Saved data entries:
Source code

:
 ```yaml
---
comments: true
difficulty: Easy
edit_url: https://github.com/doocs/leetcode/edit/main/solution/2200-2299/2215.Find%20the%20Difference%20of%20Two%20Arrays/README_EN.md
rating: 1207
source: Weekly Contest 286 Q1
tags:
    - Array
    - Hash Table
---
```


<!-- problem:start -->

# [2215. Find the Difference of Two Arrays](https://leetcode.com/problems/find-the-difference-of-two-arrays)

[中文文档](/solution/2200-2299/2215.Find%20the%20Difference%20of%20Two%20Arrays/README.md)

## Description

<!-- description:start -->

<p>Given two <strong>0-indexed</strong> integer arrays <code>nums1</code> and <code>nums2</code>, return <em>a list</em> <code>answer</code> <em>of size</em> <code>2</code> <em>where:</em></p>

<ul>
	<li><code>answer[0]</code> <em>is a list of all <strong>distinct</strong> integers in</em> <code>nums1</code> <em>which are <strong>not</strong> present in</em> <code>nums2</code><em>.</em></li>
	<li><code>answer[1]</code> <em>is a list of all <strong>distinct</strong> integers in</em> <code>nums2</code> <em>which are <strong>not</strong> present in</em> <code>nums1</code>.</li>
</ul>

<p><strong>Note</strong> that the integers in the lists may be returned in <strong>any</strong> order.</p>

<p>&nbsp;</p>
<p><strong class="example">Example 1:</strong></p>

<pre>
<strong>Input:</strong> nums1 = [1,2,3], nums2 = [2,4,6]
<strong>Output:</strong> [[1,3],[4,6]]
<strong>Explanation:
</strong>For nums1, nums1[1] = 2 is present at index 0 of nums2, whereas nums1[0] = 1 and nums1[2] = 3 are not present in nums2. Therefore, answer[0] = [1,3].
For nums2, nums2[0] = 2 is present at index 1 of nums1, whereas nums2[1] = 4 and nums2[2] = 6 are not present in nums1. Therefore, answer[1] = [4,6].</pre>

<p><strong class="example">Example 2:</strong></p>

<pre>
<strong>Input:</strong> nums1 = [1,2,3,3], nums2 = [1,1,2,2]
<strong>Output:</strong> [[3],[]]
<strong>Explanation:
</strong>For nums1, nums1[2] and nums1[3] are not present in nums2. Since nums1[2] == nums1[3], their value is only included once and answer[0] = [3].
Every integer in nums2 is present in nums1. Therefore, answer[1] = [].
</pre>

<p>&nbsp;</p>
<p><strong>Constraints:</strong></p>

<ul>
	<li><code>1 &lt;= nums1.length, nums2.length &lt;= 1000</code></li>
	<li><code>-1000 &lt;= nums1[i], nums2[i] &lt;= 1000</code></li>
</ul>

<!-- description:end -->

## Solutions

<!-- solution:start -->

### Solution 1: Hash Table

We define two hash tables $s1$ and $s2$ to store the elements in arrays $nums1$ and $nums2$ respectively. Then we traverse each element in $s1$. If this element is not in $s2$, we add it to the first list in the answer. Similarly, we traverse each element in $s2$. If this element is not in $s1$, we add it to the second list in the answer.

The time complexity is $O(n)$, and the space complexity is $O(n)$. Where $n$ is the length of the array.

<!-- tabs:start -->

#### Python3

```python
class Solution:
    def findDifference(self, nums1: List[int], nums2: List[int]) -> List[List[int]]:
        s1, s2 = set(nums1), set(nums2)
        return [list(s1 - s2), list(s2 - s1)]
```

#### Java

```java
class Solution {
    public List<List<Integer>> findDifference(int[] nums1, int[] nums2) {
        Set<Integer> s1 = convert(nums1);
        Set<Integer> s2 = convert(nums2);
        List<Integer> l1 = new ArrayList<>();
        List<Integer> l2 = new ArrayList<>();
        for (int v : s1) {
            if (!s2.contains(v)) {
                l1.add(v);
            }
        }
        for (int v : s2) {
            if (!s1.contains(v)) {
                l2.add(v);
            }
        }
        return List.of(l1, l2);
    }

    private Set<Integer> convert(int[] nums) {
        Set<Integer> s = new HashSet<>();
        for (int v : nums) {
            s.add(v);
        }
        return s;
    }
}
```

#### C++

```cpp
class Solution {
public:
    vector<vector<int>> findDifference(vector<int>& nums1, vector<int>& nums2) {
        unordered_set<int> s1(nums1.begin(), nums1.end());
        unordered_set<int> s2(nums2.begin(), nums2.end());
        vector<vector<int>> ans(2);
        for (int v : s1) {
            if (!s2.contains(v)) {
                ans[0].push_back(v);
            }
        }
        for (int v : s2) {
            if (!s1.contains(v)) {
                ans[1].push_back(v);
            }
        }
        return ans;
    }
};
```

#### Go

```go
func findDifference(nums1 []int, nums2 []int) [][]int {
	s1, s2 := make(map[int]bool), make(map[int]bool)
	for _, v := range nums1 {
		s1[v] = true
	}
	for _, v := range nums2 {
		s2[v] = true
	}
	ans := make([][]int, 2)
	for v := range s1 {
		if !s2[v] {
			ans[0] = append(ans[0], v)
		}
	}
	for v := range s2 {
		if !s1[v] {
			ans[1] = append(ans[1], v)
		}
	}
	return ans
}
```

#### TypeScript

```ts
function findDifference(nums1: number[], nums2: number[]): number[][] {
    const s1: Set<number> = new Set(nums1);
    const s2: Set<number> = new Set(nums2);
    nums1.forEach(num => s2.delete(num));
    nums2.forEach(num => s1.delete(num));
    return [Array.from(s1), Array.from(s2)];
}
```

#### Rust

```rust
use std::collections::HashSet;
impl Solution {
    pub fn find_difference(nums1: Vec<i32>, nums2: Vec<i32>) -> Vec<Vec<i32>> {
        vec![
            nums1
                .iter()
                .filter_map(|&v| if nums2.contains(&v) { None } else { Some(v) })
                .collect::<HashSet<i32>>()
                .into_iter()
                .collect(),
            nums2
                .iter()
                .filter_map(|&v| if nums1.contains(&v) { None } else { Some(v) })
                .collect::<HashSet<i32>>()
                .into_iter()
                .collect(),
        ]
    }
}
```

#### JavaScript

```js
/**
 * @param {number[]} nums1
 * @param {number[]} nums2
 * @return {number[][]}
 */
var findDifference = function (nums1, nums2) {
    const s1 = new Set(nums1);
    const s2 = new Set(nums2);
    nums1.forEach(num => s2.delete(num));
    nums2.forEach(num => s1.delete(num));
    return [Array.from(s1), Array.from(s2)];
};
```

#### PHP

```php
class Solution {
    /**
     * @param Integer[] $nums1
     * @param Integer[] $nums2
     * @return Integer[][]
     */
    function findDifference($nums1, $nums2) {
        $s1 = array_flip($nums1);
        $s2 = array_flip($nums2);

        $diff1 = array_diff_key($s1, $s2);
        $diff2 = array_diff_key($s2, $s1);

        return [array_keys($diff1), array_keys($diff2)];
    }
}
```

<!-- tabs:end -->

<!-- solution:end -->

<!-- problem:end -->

BRIEF:
Every line of the data is to be printed again exactly.

RESPONSE BELOW:
Source code

:
 ```yaml
---
comments: true
difficulty: Easy
edit_url: https://github.com/doocs/leetcode/edit/main/solution/2200-2299/2215.Find%20the%20Difference%20of%20Two%20Arrays/README_EN.md
rating: 1207
source: Weekly Contest 286 Q1
tags:
    - Array
    - Hash Table
---
```


<!-- problem:start -->

# [2215. Find the Difference of Two Arrays](https://leetcode.com/problems/find-the-difference-of-two-arrays)

[中文文档](/solution/2200-2299/2215.Find%20the%20Difference%20of%20Two%20Arrays/README.md)

## Description

<!-- description:start -->

<p>Given two <strong>0-indexed</strong> integer arrays <code>nums1</code> and <code>nums2</code>, return <em>a list</em> <code>answer</code> <em>of size</em> <code>2</code> <em>where:</em></p>

<ul>
	<li><code>answer[0]</code> <em>is a list of all <strong>distinct</strong> integers in</em> <code>nums1</code> <em>which are <strong>not</strong> present in</em> <code>nums2</code><em>.</em></li>
	<li><code>answer[1]</code> <em>is a list of all <strong>distinct</strong> integers in</em> <code>nums2</code> <em>which are <strong>not</strong> present in</em> <code>nums1</code>.</li>
</ul>

<p><strong>Note</strong> that the integers in the lists may be returned in <strong>any</strong> order.</p>

<p>&nbsp;</p>
<p><strong class="example">Example 1:</strong></p>

<pre>
<strong>Input:</strong> nums1 = [1,2,3], nums2 = [2,4,6]
<strong>Output:</strong> [[1,3],[4,6]]
<strong>Explanation:
</strong>For nums1, nums1[1] = 2 is present at index 0 of nums2, whereas nums1[0] = 1 and nums1[2] = 3 are not present in nums2. Therefore, answer[0] = [1,3].
For nums2, nums2[0] = 2 is present at index 1 of nums1, whereas nums2[1] = 4 and nums2[2] = 6 are not present in nums1. Therefore, answer[1] = [4,6].</pre>

<p><strong class="example">Example 2:</strong></p>

<pre>
<strong>Input:</strong> nums1 = [1,2,3,3], nums2 = [1,1,2,2]
<strong>Output:</strong> [[3],[]]
<strong>Explanation:
</strong>For nums1, nums1[2] and nums1[3] are not present in nums2. Since nums1[2] == nums1[3], their value is only included once and answer[0] = [3].
Every integer in nums2 is present in nums1. Therefore, answer[1] = [].
</pre>

<p>&nbsp;</p>
<p><strong>Constraints:</strong></p>

<ul>
	<li><code>1 &lt;= nums1.length, nums2.length &lt;= 1000</code></li>
	<li><code>-1000 &lt;= nums1[i], nums2[i] &lt;= 1000</code></li>
</ul>

<!-- description:end -->

## Solutions

<!-- solution:start -->

### Solution 1: Hash Table

We define two hash tables $s1$ and $s2$ to store the elements in arrays $nums1$ and $nums2$ respectively. Then we traverse each element in $s1$. If this element is not in $s2$, we add it to the first list in the answer. Similarly, we traverse each element in $s2$. If this element is not in $s1$, we add it to the second list in the answer.

The time complexity is $O(n)$, and the space complexity is $O(n)$. Where $n$ is the length of the array.

<!-- tabs:start -->

#### Python3

```python
class Solution:
    def findDifference(self, nums1: List[int], nums2: List[int]) -> List[List[int]]:
        s1, s2 = set(nums1), set(nums2)
        return [list(s1 - s2), list(s2 - s1)]
```

#### Java

```java
class Solution {
    public List<List<Integer>> findDifference(int[] nums1, int[] nums2) {
        Set<Integer> s1 = convert(nums1);
        Set<Integer> s2 = convert(nums2);
        List<Integer> l1 = new ArrayList<>();
        List<Integer> l2 = new ArrayList<>();
        for (int v : s1) {
            if (!s2.contains(v)) {
                l1.add(v);
            }
        }
        for (int v : s2) {
            if (!s1.contains(v)) {
                l2.add(v);
            }
        }
        return List.of(l1, l2);
    }

    private Set<Integer> convert(int[] nums) {
        Set<Integer> s = new HashSet<>();
        for (int v : nums) {
            s.add(v);
        }
        return s;
    }
}
```

#### C++

```cpp
class Solution {
public:
    vector<vector<int>> findDifference(vector<int>& nums1, vector<int>& nums2) {
        unordered_set<int> s1(nums1.begin(), nums1.end());
        unordered_set<int> s2(nums2.begin(), nums2.end());
        vector<vector<int>> ans(2);
        for (int v : s1) {
            if (!s2.contains(v)) {
                ans[0].push_back(v);
            }
        }
        for (int v : s2) {
            if (!s1.contains(v)) {
                ans[1].push_back(v);
            }
        }
        return ans;
    }
};
```

#### Go

```go
func findDifference(nums1 []int, nums2 []int) [][]int {
	s1, s2 := make(map[int]bool), make(map[int]bool)
	for _, v := range nums1 {
		s1[v] = true
	}
	for _, v := range nums2 {
		s2[v] = true
	}
	ans := make([][]int, 2)
	for v := range s1 {
		if !s2[v] {
			ans[0] = append(ans[0], v)
		}
	}
	for v := range s2 {
		if !s1[v] {
			ans[1] = append(ans[1], v)
		}
	}
	return ans
}
```

#### TypeScript

```ts
function findDifference(nums1: number[], nums2: number[]): number[][] {
    const s1: Set<number> = new Set(nums1);
    const s2: Set<number> = new Set(nums2);
    nums1.forEach(num => s2.delete(num));
    nums2.forEach(num => s1.delete(num));
    return [Array.from(s1), Array.from(s2)];
}
```

#### Rust

```rust
use std::collections::HashSet;
impl Solution {
    pub fn find_difference(nums1: Vec<i32>, nums2: Vec<i32>) -> Vec<Vec<i32>> {
        vec![
            nums1
                .iter()
                .filter_map(|&v| if nums2.contains(&v) { None } else { Some(v) })
                .collect::<HashSet<i32>>()
                .into_iter()
                .collect(),
            nums2
                .iter()
                .filter_map(|&v| if nums1.contains(&v) { None } else { Some(v) })
                .collect::<HashSet<i32>>()
                .into_iter()
                .collect(),
        ]
    }
}
```

#### JavaScript

```js
/**
 * @param {number[]} nums1
 * @param {number[]} nums2
 * @return {number[][]}
 */
var findDifference = function (nums1, nums2) {
    const s1 = new Set(nums1);
    const s2 = new Set(nums2);
    nums1.forEach(num => s2.delete(num));
    nums2.forEach(num => s1.delete(num));
    return [Array.from(s1), Array.from(s2)];
};
```

#### PHP

```php
class Solution {
    /**
     * @param Integer[] $nums1
     * @param Integer[] $nums2
     * @return Integer[][]
     */
    function findDifference($nums1, $nums2) {
        $s1 = array_flip($nums1);
        $s2 = array_flip($nums2);

        $diff1 = array_diff_key($s1, $s2);
        $diff2 = array_diff_key($s2, $s1);

        return [array_keys($diff1), array_keys($diff2)];
    }
}
```

<!-- tabs:end -->

<!-- solution:end -->

<!-- problem:end -->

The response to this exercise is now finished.